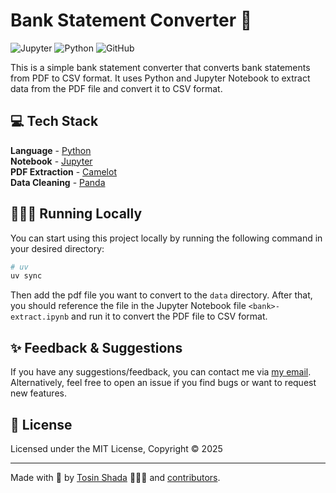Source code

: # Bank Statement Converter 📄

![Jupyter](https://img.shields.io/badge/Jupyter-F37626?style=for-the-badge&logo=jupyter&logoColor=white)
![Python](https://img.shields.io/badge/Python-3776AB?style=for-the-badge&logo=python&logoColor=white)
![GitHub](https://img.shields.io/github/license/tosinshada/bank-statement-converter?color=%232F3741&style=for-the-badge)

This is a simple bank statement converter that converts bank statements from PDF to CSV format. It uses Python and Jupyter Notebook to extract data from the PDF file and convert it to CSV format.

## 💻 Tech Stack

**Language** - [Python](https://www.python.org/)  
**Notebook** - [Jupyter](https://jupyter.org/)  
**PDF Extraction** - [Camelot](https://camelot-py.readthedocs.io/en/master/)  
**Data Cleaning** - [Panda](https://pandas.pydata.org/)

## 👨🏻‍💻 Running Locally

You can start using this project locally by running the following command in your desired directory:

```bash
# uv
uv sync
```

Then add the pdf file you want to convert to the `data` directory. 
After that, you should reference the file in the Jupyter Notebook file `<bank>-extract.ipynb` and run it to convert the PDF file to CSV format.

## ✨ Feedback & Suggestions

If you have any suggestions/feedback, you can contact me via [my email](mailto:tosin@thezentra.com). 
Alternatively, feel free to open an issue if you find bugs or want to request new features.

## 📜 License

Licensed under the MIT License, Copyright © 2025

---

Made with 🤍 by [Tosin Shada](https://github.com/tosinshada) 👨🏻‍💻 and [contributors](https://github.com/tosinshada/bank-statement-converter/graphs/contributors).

==

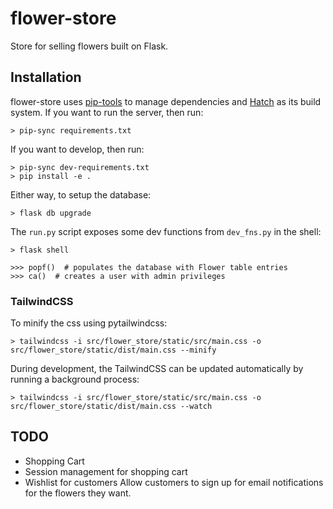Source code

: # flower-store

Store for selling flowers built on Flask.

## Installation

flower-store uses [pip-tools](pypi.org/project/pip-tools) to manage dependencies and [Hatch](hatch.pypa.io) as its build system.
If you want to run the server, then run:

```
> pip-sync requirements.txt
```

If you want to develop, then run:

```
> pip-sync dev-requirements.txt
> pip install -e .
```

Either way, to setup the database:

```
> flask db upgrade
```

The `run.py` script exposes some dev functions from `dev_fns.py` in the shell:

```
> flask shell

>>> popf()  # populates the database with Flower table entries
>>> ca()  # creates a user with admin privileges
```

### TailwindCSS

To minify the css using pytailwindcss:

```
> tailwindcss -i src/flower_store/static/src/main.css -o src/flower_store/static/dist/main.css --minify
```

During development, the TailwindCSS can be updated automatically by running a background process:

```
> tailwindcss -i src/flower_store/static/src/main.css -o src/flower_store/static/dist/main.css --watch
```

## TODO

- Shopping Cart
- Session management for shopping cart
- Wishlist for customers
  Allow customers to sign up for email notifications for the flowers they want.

**Task to carry out**
Out of the entries above, write out only the lines between the line holding "During development, the" and the line holding "- Wishlist for customers", inclusive, each exactly as given.

**Answer below**
During development, the TailwindCSS can be updated automatically by running a background process:

```
> tailwindcss -i src/flower_store/static/src/main.css -o src/flower_store/static/dist/main.css --watch
```

## TODO

- Shopping Cart
- Session management for shopping cart
- Wishlist for customers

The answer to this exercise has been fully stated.